In comparing NAR, NARX-MA, and NARX-EMDv2, we included the normalized mean square error results when the division was set to 10 and 50 to explore the effect on the prediction accuracy of the proposed algorithms. The division value controls the number of partitions on which the first layer of noise elimination is executed upon, therefore we explore the range of values to identify the effect of performing excessive noise reduction as the value increases. Similarly, the experiment was conducted with an LSTM neural network.

5.1. Performance on Non-Linear Autoregressive Neural Networks

The result from Table 1 on AAPL reveals that NARX-EMDv2 has a lower NMSE in comparison to the conventional NAR method and the NARX-MA, both in training accuracy and testing accuracy for delay windows of 5 and 10. The reduction of error in both training and testing scenarios indicates a good generalization of the model. Overall, when the NARX-EMDv2 is given a wider delay window, some performance increase is noted, even though a similar observation can be seen for the other two methods. Additional numbers of neurons did not show a consistent performance boost. On the other hand, the NAR and NARX-MA models were considerably influenced by noise, as the training errors are higher, and overfitting is observed with more neurons. NARX-MA test performance is the worst of the three on AAPL. Finally, the training time does not reveal any correlation with accuracy except that networks with a higher number of hidden neurons spent more time on training.
SOL time series shows that excessive noise reduction has an adverse effect on the performance when many batches are created with each containing only a small series of data. Overfitting on the training data is consistently noticed in NAR, NARX-MA, and NARX-EMDv2 with 50 hidden neurons. We observe similar results as in AAPL when NAR underperforms, and NARX-EMDv2 confirms the noise detection and elimination hypothesis supersedes NAR-MA by decomposing the time series to find and remove component trends that do not contain information necessary for accurate prediction. There is no significant difference when the model is built upon a delay window of 5 or 10.
The NARX-EMDv2 is unable to learn the SFL time series with better accuracy than the other two methods. Even with window lag of 5 and 10, the training NMSE is significantly higher when compared to NAR and NARX-MA. On this time series task, all three algorithms performed better with a longer delay window of 10 steps and more artificial neural processing units.
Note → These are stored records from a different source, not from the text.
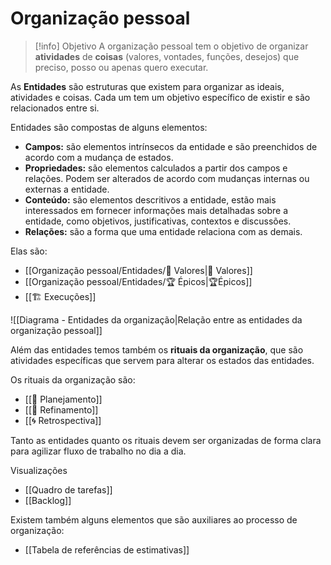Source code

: # Organização pessoal

> [!info] Objetivo
> A organização pessoal tem o objetivo de organizar **atividades** de **coisas** (valores, vontades, funções, desejos) que preciso, posso ou apenas quero executar.

As **Entidades** são estruturas que existem para organizar as ideais, atividades e coisas. Cada um tem um objetivo específico de existir e são relacionados entre si.

Entidades são compostas de alguns elementos:

- **Campos:** são elementos intrínsecos da entidade e são preenchidos de acordo com a mudança de estados.
- **Propriedades:** são elementos calculados a partir dos campos e relações. Podem ser alterados de acordo com mudanças internas ou externas a entidade.
- **Conteúdo:** são elementos descritivos a entidade, estão mais interessados em fornecer informações mais detalhadas sobre a entidade, como objetivos, justificativas, contextos e discussões.
- **Relações:** são a forma que uma entidade relaciona com as demais.

Elas são:

- [[Organização pessoal/Entidades/🌟 Valores|🌟 Valores]]
- [[Organização pessoal/Entidades/🏆 Épicos|🏆Épicos]]
- [[🏗️ Execuções]]

![[Diagrama - Entidades da organização|Relação entre as entidades da organização pessoal]]


Além das entidades temos também os **rituais da organização**, que são atividades específicas que servem para alterar os estados das entidades.

Os rituais da organização são:

- [[📆 Planejamento]]
- [[🔬 Refinamento]]
- [[🌀 Retrospectiva]]

Tanto as entidades quanto os rituais devem ser organizadas de forma clara para agilizar fluxo de trabalho no dia a dia. 

Visualizações

- [[Quadro de tarefas]]
- [[Backlog]]

Existem também alguns elementos que são auxiliares ao processo de organização:

- [[Tabela de referências de estimativas]]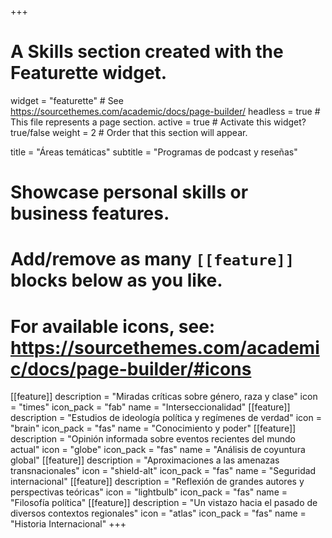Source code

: +++
# A Skills section created with the Featurette widget.
widget = "featurette"  # See https://sourcethemes.com/academic/docs/page-builder/
headless = true  # This file represents a page section.
active = true  # Activate this widget? true/false
weight = 2  # Order that this section will appear.

title = "Áreas temáticas"
subtitle = "Programas de podcast y reseñas"

# Showcase personal skills or business features.
# 
# Add/remove as many `[[feature]]` blocks below as you like.
# 
# For available icons, see: https://sourcethemes.com/academic/docs/page-builder/#icons

[[feature]]
description = "Miradas críticas sobre género, raza y clase"
icon = "times"
icon_pack = "fab"
name = "Interseccionalidad"
[[feature]]
description = "Estudios de ideología política y regímenes de verdad"
icon = "brain"
icon_pack = "fas"
name = "Conocimiento y poder"
[[feature]]
description = "Opinión informada sobre eventos recientes del mundo actual"
icon = "globe"
icon_pack = "fas"
name = "Análisis de coyuntura global"
[[feature]]
description = "Aproximaciones a las amenazas transnacionales"
icon = "shield-alt"
icon_pack = "fas"
name = "Seguridad internacional"
[[feature]]
description = "Reflexión de grandes autores y perspectivas teóricas"
icon = "lightbulb"
icon_pack = "fas"
name = "Filosofía política"
[[feature]]
description = "Un vistazo hacia el pasado de diversos contextos regionales"
icon = "atlas"
icon_pack = "fas"
name = "Historia Internacional"
+++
To understand the reason for NARX-EMDv2’s performance on the SFL time series data, the empirical mode decomposition is plotted and compared with that of SOL in Figure 9. As shown in Figure 9a, the SFL generated wave is complex and the decomposition yields no intrinsic pattern as compared to SOL and ISE. The SOL and ISE graphs in Figure 7 and Figure 9b show periodically repeating trends which are necessary for the learner to build an accurate model. Note that the first IMF in Figure 9a is observed to have high similarity with the original time series in Figure 5, which means the decomposition process was comparatively unsuccessful. This reconfirms that the hypothesis for interference removal necessitates an accurate decomposition of the data.
The periodically repeating trends visible in ISE time series IMF decomposition shown in Figure 7 are information-bearing, and this explains the substantial gain in accuracy using NARX-EMDv2. The best result is obtained with a window size of 10 (a fortnight in trading days) rather than a weekly base (window size 5). Furthermore, the time required to train the NARX-EMDv2 learner was relatively similar to the traditional NAR method.
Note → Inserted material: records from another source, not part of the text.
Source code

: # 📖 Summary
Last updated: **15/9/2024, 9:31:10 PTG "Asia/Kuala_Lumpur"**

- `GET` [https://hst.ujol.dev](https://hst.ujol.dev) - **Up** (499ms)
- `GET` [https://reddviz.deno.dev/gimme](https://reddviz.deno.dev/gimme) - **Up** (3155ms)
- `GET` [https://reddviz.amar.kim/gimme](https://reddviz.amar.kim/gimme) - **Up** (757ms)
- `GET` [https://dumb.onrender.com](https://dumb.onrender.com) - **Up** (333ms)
5.2. Performance on Long Short-Term Memory Neural Network

Utilizing the LSTM recurrent neural network for hierarchical meta-learning also reveals some significant enhancement on the model’s accuracy (see Appendix A).
In the AAPL time series task, the LSTM-MA algorithm’s performance accuracy and standard deviation is statistically better than those of LSTM and LSTM-EMDv2 methods; additionally, the feedback lag of 10 step resulted in a lower NMSE across all algorithms, while overfitting is prominent with lag 5. The best performing NARX-EMDv2 algorithm (i.e., lag: 5) with a lower NMSE required approximately half the time of LSTM-MA.
The seasonality of the SOL data series can be noticed visually in Figure 4. The EMDdenoiseV2 algorithm exploits such seasonality, which produced a lower test error in both NARX and LSTM time series models. There was no significant impact of lag in both of the NARX-EMDv2 results, but LSTM-EMDv2 with lag of 10 significantly outperformed the model with a shorter lag.
The SFL experiment reveals a unique case in which a relatively unsuccessful decomposition offers no enhancement to meta-learning. In this case, addition of extra hidden units to the original LSTM network was adequate to obtain the lowest NMSE at the expense of longer training time.
On ISE, the performance of NAR and LSTM models are similar, but the LSTM required about ten times more training duration on average. Even though the EMDdenoiseV2 meta-learning modification enhanced the results in both NARX and LSTM algorithms, the NARX-EMDv2’s normalized mean square error is considerably lower than its LSTM-EMDv2 counterpart.
In general, a comparison with the results from the alternative implementation using an LSTM, we see that the NARX implementation is significantly faster and produces a lower average NMSE.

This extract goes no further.